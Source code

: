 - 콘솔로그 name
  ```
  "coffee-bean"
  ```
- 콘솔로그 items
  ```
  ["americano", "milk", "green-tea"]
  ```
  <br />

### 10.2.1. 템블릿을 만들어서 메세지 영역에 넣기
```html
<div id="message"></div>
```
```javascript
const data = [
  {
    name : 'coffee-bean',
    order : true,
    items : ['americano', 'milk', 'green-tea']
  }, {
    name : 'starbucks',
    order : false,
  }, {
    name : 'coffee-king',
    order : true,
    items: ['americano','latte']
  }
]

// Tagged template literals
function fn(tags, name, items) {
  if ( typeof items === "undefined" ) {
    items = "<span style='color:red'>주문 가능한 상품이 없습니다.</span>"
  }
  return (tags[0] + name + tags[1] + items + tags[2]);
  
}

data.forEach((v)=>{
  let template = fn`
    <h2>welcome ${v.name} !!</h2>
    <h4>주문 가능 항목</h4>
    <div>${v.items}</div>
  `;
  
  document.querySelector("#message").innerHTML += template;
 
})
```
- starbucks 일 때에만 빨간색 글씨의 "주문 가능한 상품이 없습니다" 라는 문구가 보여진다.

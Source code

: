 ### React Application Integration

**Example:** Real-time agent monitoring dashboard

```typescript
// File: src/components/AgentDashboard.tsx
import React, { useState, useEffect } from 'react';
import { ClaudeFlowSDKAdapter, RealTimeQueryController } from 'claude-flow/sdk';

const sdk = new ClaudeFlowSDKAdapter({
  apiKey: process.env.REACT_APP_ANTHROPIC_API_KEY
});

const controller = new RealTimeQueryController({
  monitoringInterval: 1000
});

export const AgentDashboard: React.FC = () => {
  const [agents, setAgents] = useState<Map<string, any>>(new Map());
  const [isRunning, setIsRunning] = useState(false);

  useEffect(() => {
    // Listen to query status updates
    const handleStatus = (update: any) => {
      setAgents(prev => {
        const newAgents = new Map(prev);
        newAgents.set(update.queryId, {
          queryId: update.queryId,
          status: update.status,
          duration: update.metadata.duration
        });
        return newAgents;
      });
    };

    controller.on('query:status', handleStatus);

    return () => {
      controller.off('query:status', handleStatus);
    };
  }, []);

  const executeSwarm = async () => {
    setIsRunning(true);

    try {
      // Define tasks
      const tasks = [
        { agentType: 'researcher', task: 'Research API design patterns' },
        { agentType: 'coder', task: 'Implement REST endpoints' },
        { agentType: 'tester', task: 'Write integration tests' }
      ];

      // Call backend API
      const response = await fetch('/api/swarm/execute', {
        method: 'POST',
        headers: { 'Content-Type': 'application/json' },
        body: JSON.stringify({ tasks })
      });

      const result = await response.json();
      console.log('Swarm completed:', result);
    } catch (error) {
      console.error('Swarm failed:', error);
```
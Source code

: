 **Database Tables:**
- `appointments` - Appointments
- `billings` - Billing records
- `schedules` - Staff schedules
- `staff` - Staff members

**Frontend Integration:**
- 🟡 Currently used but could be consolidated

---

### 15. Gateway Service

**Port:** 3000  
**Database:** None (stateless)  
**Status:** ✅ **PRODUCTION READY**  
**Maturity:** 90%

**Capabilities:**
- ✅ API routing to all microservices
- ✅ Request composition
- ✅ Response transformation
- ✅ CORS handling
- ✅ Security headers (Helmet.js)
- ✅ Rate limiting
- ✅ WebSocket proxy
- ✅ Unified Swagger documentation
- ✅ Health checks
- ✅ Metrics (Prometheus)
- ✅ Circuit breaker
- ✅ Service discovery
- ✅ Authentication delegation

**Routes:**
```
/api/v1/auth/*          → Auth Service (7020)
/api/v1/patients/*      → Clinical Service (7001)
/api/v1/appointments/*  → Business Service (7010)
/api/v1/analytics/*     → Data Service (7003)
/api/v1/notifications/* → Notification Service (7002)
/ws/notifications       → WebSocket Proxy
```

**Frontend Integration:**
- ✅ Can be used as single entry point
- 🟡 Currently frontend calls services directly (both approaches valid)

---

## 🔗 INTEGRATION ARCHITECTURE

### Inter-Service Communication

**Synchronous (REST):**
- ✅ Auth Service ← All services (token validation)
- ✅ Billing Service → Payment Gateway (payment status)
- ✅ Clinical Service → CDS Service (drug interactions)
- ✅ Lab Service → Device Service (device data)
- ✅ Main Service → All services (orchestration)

WHAT THE TASK REQUIRES =>
Output nothing but the lines from the one that contains "- ✅ Auth Service" through the final line of the entries above, exactly as they appear.

SOLUTION TO THIS TASK =>
- ✅ Auth Service ← All services (token validation)
- ✅ Billing Service → Payment Gateway (payment status)
- ✅ Clinical Service → CDS Service (drug interactions)
- ✅ Lab Service → Device Service (device data)
- ✅ Main Service → All services (orchestration)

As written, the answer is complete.